High-dimensional percolation criticality and hints of mean-field-like caging of the random Lorentz gas

TL;DR

This paper investigates the high-dimensional behavior of the random Lorentz gas, revealing mean-field-like caging phenomena and providing analytical bounds and computational results on the void percolation transition.

Contribution

It extends analytical bounds for the percolation threshold in high dimensions and demonstrates the emergence of mean-field caging effects at lower dimensions.

Findings

High-dimensional bounds on the void percolation threshold

Observation of mean-field-like caging in high dimensions

Modified RLG model shows caging effects down to d=3

Abstract

The random Lorentz gas (RLG) is a minimal model for transport in disordered media. Despite the broad relevance of the model, theoretical grasp over its properties remains weak. For instance, the scaling with dimension d of its localization transition at the void percolation threshold is not well controlled analytically nor computationally. A recent study [Biroli et al. Phys. Rev. E L030104 (2021)] of the caging behavior of the RLG motivated by the mean-field theory of glasses has uncovered physical inconsistencies in that scaling that heighten the need for guidance.
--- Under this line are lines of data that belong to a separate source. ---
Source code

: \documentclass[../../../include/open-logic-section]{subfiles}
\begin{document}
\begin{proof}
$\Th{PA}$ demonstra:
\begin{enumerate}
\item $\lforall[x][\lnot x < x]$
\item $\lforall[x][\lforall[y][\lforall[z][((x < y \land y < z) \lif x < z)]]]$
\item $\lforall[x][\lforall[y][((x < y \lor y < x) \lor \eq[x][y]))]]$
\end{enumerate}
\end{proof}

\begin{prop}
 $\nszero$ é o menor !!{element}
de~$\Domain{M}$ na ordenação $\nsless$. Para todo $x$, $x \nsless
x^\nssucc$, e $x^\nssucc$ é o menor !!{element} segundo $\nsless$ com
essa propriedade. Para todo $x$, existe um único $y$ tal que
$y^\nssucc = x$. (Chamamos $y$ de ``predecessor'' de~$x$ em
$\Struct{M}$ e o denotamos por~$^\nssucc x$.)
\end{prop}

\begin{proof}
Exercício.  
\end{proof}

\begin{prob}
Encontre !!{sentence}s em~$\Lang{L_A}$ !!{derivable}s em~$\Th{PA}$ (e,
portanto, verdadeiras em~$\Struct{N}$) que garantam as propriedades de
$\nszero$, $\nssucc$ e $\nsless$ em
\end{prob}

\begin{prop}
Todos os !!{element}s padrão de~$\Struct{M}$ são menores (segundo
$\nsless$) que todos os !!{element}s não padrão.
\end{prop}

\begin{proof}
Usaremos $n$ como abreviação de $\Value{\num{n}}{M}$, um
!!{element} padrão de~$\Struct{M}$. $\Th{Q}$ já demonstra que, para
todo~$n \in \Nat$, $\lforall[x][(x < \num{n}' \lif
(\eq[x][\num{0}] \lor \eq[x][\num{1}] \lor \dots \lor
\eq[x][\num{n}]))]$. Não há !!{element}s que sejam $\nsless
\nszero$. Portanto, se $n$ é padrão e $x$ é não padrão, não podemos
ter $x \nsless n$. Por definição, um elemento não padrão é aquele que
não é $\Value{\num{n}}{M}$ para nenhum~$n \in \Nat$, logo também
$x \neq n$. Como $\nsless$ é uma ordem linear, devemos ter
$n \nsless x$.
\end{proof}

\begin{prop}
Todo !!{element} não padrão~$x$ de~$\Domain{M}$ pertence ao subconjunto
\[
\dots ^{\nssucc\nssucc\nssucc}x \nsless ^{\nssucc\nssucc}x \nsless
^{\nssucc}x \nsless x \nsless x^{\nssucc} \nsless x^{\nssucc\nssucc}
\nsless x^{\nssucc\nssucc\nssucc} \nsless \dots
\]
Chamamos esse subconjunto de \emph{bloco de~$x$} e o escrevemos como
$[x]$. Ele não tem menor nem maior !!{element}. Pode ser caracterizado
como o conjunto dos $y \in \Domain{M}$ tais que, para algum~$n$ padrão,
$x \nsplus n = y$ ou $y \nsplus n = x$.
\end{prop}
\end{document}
Here, we first extend analytical expectations for asymptotic high-d bounds on the void percolation threshold, and then computationally evaluate both the threshold and its criticality in various d. In high-d systems, we observe that the standard percolation physics is complemented by a dynamical slowdown of the tracer dynamics reminiscent of mean-field caging. A simple modification of the RLG is found to bring the interplay between percolation and mean-field-like caging down to d=3.